The Portal site crawler picks up all accessible portlet windows and their corresponding portal pages. This is required to handle various levels of security which portal supports, including security defined at the portlet level. As a result, not all portal pages are processed as a whole and a single portal page does not equate to a single document in the search collection.
For example, there are two Portal pages, one is hosting three portlets and the other, two portlets. If the crawler security settings allow the search user to access all five portlets, then the crawler reports 5 documents crawled when complete.
Note
When an end user clicks on a 'portlet entry' in the search result list, they are directed to the respective portal page and they can see that portlet in the proper page context.
Using the web crawler
The web crawler fetches all URLs referenced through the start location. By default, it web crawler does not stay within the domain specified by the start URL. Because of this, it is required to provide some crawler filters. In this section, we distinguish between filters to include or exclude resources either while collecting documents or while adding documents to the search index.
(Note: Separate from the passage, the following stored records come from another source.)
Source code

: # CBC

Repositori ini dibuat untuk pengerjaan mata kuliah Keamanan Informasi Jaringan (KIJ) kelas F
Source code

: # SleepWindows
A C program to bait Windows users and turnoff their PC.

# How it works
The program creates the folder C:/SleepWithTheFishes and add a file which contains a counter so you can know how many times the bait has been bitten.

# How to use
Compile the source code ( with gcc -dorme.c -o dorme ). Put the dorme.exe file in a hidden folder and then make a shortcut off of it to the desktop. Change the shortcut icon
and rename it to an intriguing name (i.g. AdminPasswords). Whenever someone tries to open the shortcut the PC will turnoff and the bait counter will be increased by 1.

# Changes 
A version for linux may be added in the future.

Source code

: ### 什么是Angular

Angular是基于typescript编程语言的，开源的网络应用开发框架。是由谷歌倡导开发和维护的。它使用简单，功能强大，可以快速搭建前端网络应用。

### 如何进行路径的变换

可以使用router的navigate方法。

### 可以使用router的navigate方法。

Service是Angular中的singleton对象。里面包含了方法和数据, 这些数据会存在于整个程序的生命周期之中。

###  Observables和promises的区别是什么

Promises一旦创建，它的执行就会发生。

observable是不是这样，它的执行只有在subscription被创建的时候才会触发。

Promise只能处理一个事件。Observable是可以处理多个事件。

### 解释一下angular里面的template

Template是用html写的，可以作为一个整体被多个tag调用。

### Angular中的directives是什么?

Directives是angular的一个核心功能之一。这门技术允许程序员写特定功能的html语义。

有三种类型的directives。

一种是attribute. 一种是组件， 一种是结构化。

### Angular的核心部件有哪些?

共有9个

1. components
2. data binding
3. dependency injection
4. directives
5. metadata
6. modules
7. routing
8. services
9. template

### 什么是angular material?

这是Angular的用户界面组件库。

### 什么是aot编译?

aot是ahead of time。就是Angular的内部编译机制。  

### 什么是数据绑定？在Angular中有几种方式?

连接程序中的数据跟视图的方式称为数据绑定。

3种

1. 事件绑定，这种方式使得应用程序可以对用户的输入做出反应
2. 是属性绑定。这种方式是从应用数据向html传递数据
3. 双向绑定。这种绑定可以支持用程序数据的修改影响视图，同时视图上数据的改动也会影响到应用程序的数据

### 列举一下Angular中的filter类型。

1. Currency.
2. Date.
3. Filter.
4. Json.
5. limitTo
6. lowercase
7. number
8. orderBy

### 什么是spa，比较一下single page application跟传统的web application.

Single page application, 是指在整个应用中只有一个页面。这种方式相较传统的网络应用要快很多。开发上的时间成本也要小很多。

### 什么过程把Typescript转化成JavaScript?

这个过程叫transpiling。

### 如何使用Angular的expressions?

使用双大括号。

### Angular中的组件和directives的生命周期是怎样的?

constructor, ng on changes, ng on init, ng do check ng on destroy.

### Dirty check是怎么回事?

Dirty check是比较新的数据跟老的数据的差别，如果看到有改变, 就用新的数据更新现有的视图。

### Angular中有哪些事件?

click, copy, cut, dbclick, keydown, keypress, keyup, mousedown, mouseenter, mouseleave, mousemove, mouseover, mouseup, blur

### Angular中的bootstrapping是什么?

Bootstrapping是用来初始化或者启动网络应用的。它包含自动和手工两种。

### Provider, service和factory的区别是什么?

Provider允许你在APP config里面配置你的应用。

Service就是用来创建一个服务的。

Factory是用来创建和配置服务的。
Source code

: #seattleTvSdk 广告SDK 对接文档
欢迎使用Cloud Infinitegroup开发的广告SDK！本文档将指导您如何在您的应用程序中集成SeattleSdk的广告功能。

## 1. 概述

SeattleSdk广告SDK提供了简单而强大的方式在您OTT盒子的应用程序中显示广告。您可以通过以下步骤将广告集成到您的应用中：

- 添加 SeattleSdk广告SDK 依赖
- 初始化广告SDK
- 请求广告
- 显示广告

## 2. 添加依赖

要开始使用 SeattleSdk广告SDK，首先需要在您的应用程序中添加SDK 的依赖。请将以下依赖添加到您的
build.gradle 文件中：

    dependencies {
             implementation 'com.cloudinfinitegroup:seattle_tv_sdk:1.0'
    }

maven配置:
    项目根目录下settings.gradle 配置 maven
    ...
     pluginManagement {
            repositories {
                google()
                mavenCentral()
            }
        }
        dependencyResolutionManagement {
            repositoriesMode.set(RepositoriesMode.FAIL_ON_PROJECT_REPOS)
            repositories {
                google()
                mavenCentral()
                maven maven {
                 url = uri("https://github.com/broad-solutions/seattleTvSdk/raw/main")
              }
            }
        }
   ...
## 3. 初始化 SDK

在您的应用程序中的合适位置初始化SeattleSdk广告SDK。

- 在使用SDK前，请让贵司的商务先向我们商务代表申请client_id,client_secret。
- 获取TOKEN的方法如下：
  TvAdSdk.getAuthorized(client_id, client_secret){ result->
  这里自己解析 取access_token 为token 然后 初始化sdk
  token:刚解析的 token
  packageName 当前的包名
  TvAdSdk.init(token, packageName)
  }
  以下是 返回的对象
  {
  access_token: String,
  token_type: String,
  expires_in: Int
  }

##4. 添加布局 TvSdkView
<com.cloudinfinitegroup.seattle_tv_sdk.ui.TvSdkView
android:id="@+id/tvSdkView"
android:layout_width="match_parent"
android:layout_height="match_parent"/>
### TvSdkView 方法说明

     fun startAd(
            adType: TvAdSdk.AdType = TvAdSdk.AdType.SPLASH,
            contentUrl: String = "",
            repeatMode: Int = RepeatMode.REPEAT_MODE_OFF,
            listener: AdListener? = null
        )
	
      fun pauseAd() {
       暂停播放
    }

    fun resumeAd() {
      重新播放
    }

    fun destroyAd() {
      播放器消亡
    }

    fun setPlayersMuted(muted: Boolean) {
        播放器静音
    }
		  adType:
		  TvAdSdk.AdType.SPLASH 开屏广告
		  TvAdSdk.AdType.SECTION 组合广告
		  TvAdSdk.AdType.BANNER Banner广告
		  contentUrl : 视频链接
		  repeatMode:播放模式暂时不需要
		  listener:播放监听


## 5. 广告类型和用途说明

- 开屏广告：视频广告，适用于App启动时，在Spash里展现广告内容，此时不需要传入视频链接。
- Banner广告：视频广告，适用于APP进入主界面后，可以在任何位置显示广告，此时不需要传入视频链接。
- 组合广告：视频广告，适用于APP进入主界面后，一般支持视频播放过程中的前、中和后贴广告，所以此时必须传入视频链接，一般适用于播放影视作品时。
When restricting the crawler to a specific website by specifying the hostname and, optionally, parts of the relative path information, this is regarded to be the super-set of documents the crawler will fetch. Any alternative hostnames or paths found by the crawler are stored, but are filtered out by the crawler. As a result, note that any URLs indexed must meet the criteria specified in both the crawler filter and any of the included filters in order to show up in search results for a Web Site content source.
Even finer tuning is also available to determine what ends up getting stored in the search index by the Web site content source.
For example,
- Website is http://www.myco.com/
- Crawler filter while collecting is defined as “/www.myco.com/wps/portal/”.
- Included filter for the indexing process:
- “/wps/portal/”
- “/wps/wcm/”
This example leads to none of the items which match the filter “/wps/wcm/” to be processed because they are filtered out by the crawler filter. The crawler finds such a link and stores it for further processing. During indexing of the item, it refuses to fetch that item because it does not meet the primary filter criteria for the crawler itself.
In order to index both /portal/ and /wcm/ contexts, the crawler filter must be adjusted to be less restrictive:
- Crawler filter while collecting is defined as “/www.myco.com/wps/”.